### Activity
Read the records below and report each line in which "begin" occurs.

### Supplied entries
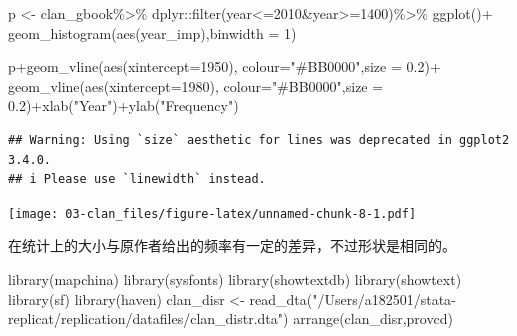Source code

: \documentclass[
  oneside]{book}
\newenvironment{Shaded}{\begin{snugshade}}{\end{snugshade}}
\newcommand{\AttributeTok}[1]{\textcolor[rgb]{0.77,0.63,0.00}{#1}}
\newcommand{\DecValTok}[1]{\textcolor[rgb]{0.00,0.00,0.81}{#1}}
\newcommand{\FloatTok}[1]{\textcolor[rgb]{0.00,0.00,0.81}{#1}}
\newcommand{\FunctionTok}[1]{\textcolor[rgb]{0.00,0.00,0.00}{#1}}
\newcommand{\NormalTok}[1]{#1}
\newcommand{\OtherTok}[1]{\textcolor[rgb]{0.56,0.35,0.01}{#1}}
\newcommand{\SpecialCharTok}[1]{\textcolor[rgb]{0.00,0.00,0.00}{#1}}
\newcommand{\StringTok}[1]{\textcolor[rgb]{0.31,0.60,0.02}{#1}}
\begin{document}
\begin{Shaded}
\begin{Highlighting}[]
\NormalTok{p }\OtherTok{\textless{}{-}}\NormalTok{ clan\_gbook}\SpecialCharTok{\%\textgreater{}\%}
\NormalTok{  dplyr}\SpecialCharTok{::}\FunctionTok{filter}\NormalTok{(year}\SpecialCharTok{\textless{}=}\DecValTok{2010}\SpecialCharTok{\&}\NormalTok{year}\SpecialCharTok{\textgreater{}=}\DecValTok{1400}\NormalTok{)}\SpecialCharTok{\%\textgreater{}\%}
  \FunctionTok{ggplot}\NormalTok{()}\SpecialCharTok{+}
    \FunctionTok{geom\_histogram}\NormalTok{(}\FunctionTok{aes}\NormalTok{(year\_imp),}\AttributeTok{binwidth =} \DecValTok{1}\NormalTok{)}

\NormalTok{p}\SpecialCharTok{+}\FunctionTok{geom\_vline}\NormalTok{(}\FunctionTok{aes}\NormalTok{(}\AttributeTok{xintercept=}\DecValTok{1950}\NormalTok{), }\AttributeTok{colour=}\StringTok{"\#BB0000"}\NormalTok{,}\AttributeTok{size =} \FloatTok{0.2}\NormalTok{)}\SpecialCharTok{+}
  \FunctionTok{geom\_vline}\NormalTok{(}\FunctionTok{aes}\NormalTok{(}\AttributeTok{xintercept=}\DecValTok{1980}\NormalTok{), }\AttributeTok{colour=}\StringTok{"\#BB0000"}\NormalTok{,}\AttributeTok{size =} \FloatTok{0.2}\NormalTok{)}\SpecialCharTok{+}\FunctionTok{xlab}\NormalTok{(}\StringTok{"Year"}\NormalTok{)}\SpecialCharTok{+}\FunctionTok{ylab}\NormalTok{(}\StringTok{"Frequency"}\NormalTok{)}
\end{Highlighting}
\end{Shaded}

\begin{verbatim}
## Warning: Using `size` aesthetic for lines was deprecated in ggplot2 3.4.0.
## i Please use `linewidth` instead.
\end{verbatim}

\texttt{[image: 03-clan\_files/figure-latex/unnamed-chunk-8-1.pdf]}

在统计上的大小与原作者给出的频率有一定的差异，不过形状是相同的。

\begin{Shaded}
\begin{Highlighting}[]
\FunctionTok{library}\NormalTok{(mapchina)}
\FunctionTok{library}\NormalTok{(sysfonts)}
\FunctionTok{library}\NormalTok{(showtextdb)}
\FunctionTok{library}\NormalTok{(showtext)}
\FunctionTok{library}\NormalTok{(sf)}
\FunctionTok{library}\NormalTok{(haven)}
\NormalTok{clan\_disr }\OtherTok{\textless{}{-}} \FunctionTok{read\_dta}\NormalTok{(}\StringTok{"/Users/a182501/stata{-}replicat/replication/datafiles/clan\_distr.dta"}\NormalTok{)}
\FunctionTok{arrange}\NormalTok{(clan\_disr,provcd)}
\end{Highlighting}
\end{Shaded}
\end{document}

### Solution to this exercise
\newenvironment{Shaded}{\begin{snugshade}}{\end{snugshade}}
\begin{document}
\begin{Shaded}
\begin{Highlighting}[]
\begin{verbatim}
\begin{Shaded}
\begin{Highlighting}[]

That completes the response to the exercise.